Finally, by introducing plausible and uncontroverted evidence that he intends to continue to use the TA system, thereby potentially subjecting himself to the allegedly unconstitutional ID Rule (Barry Decl. ¶¶ 10–11), plaintiff has demonstrated a sufficient likelihood of future injury to seek a declaratory judgment. Although “ ‘some day’ intentions—without any description of concrete plans—do not support a finding of ‘actual or imminent’ injury,” Lujan v. Defenders of Wildlife, 504 U.S. at 563, 112 S.Ct. 2130, plaintiff's sworn affidavit avers that he has continued to travel to New York City since the incident in 2010, and he uses the TA system every few months. Defendant does not contest that Mr. Barry has continued to use the TA system, but only that he is unlikely to be prosecuted under the ID Rule in the future. There is no requirement, however, that plaintiff violate the law again for the Court to exercise jurisdiction over his claims. See MedImmune, Inc. v. Genentech, Inc., 549 U.S. at 129, 127 S.Ct. 764. “In short, [p]laintiff has established that [he] wishes to exercise [his] purported [constitutional right] ..., that [his] attempts to do so have been frustrated in the past, and that [his] attempts will continue to be frustrated in the future absent judicial relief.” New York Civil Liberties Union v. New York City Transit Auth., 675 F.Supp.2d 411, 427 (S.D.N.Y.2009), aff'd, 684 F.3d 286 (2d Cir.2012). D. Discretion under the Declaratory Judgment Act
Defendant takes the position that, even if the Court finds that Mr. Barry has standing in this case, “the Court may nevertheless exercise its ‘substantial discretion’ under the Declaratory Judgment Act to, and should, dismiss the prayer for declaratory judgment, essentially for prudential reasons.” (Def.'s Mem. at 9 (citing Wilton v. Seven Falls Co., 515 U.S. 277, 282, 286, 115 S.Ct. 2137, 132 L.Ed.2d 214 (1995); Nordlinger v. Hahn, 505 U.S. 1, 12–13, 112 S.Ct. 2326, 120 L.Ed.2d 1 (1992); Dow Jones Co. v. Harrods, 237 F.Supp.2d 394, 431 (S.D.N.Y.2002), aff'd, 346 F.3d 357 (2d Cir.2003))). Defendant claims that, in the “highly unlikely” situation that plaintiff's dispute were to reoccur, “it would presumably do so under a new set of facts and in a new context.” ( Id.) Defendant further contends that “even if [Barry's claim were] somehow theoretically justiciable today[, it] is as a practical matter unripe, and for prudential reasons ... this Court should not entertain it.” ( Id. at 9–10).

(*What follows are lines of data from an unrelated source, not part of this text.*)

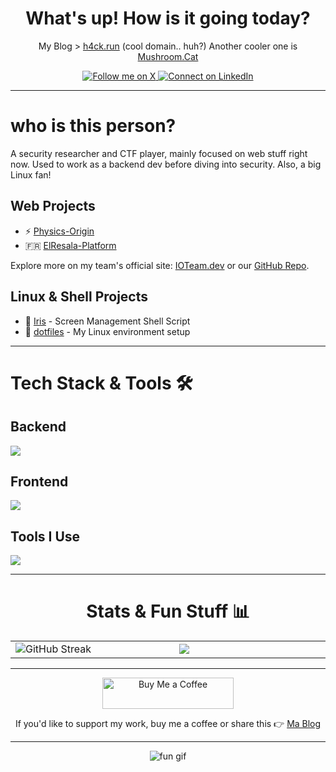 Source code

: <h1 align="center">What's up! How is it going today?</h1>

<p align="center">
  My Blog > <a href="https://h4ck.run">h4ck.run</a> (cool domain.. huh?)
  Another cooler one is <a href="https://Mushroom.Cat">Mushroom.Cat</a>
</p>

<p align="center">
  <a href="https://x.com/MushroomWasp" target="_blank">
    <img src="https://img.shields.io/badge/X-black?logo=x&style=for-the-badge" alt="Follow me on X">
  </a>
  <a href="https://www.linkedin.com/in/omarmhasan" target="_blank">
    <img src="https://img.shields.io/badge/LinkedIn-blue?logo=linkedin&style=for-the-badge" alt="Connect on LinkedIn">
  </a>
</p>


---

# who is this person?

A security researcher and CTF player, mainly focused on web stuff right now. Used to work as a backend dev before diving into security. Also, a big Linux fan!

## Web Projects
- ⚡ [Physics-Origin](https://physics-origin.vercel.app)
- 🇫🇷 [ElResala-Platform](https://elresala-platform.vercel.app)

Explore more on my team's official site: [IOTeam.dev](https://ioteam.dev) or our [GitHub Repo](https://github.com/IOTeamOfficial).

## Linux & Shell Projects
- 👀 [Iris](https://github.com/MushroomWasp/iris) - Screen Management Shell Script
- 📂 [dotfiles](https://github.com/MushroomWasp/dotfiles) - My Linux environment setup

---

# Tech Stack & Tools 🛠️

## Backend
<img src="https://skillicons.dev/icons?i=js,ts,nodejs,nextjs,express,mongo,postgres,prisma,python,linux,php" />

## Frontend
<img src="https://skillicons.dev/icons?i=js,ts,react,nextjs,html,css,tailwind" />

## Tools I Use
<img src="https://skillicons.dev/icons?i=linux,git,docker,npm" />

---

<h1 align="center">Stats & Fun Stuff 📊</h1>

<table align="center">
  <tr>
    <td width="500px">
      <img align="center" src="https://github-readme-streak-stats.herokuapp.com/?user=MushroomWasp&theme=dark" alt="GitHub Streak" />
    </td>
    <td width="500px">
        <img src="https://github-readme-stats.vercel.app/api/top-langs/?username=MushroomWasp&hide_border=true&layout=compact&theme=dark" align="center" />
    </td>
  </tr>
</table>

---

<p align="center">
  <a href="https://www.buymeacoffee.com/omarmhasan">
    <img src="https://cdn.buymeacoffee.com/buttons/v2/default-yellow.png" height="50" width="210" alt="Buy Me a Coffee" />
  </a>
</p>
<p align="center">
  If you'd like to support my work, buy me a coffee or share this 👉 <a href="https://h4ck.run/" target="_blank">Ma Blog</a>
</p>

---

<p align="center">
  <img src="https://media4.giphy.com/media/v1.Y2lkPTc5MGI3NjExaHFrYTdqc3cwemR3Y293eW4yc2o4aXVyazdpdzFnNmFxZnZ6aTl1ZyZlcD12MV9pbnRlcm5hbF9naWZfYnlfaWQmY3Q9Zw/bSEkPdQfsSHCMYn7fD/giphy.gif" alt="fun gif">
</p>
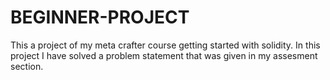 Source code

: # BEGINNER-PROJECT
This a project of my meta crafter course getting started with solidity. In this project I have solved a problem statement that was given in my assesment section.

In response, plaintiff argues that the TA “misunderstands the basis of [Barry's] declaratory judgment claim, which is based on the ID Rule's current impact on Mr. Barry whenever he uses the [TA] system.” (Pl.'s Mem. at 15). According to plaintiff, the “current and ongoing impact” of the ID Rule makes the dispute ripe for adjudication. ( Id.)
“The Declaratory Judgment Act provides that a court ‘may declare the rights and other legal relations of any interested party,’ 28 U.S.C. § 2201(a), not that it must do so. This text has long been understood ‘to confer on federal courts unique and substantial discretion in deciding whether to declare the rights of litigants.’ ” MedImmune, Inc. v. Genentech, Inc., 549 U.S. at 136, 127 S.Ct. 764 (emphasis in the original) (citing Wilton v. Seven Falls Co., 515 U.S. at 286, 115 S.Ct. 2137). The Court finds that awaiting further prosecution of Mr. Barry under the ID Rule would not assist the Court in adjudicating Mr. Barry's claims of a constitutional violation. Thus, the Court declines to exercise its discretion to dismiss Barry's prayer for declaratory judgment.
Accordingly, the Court finds that plaintiff Barry has standing to pursue both prospective and retrospective relief, and the Court proceeds to address the merits of the plaintiff's summary judgment motion.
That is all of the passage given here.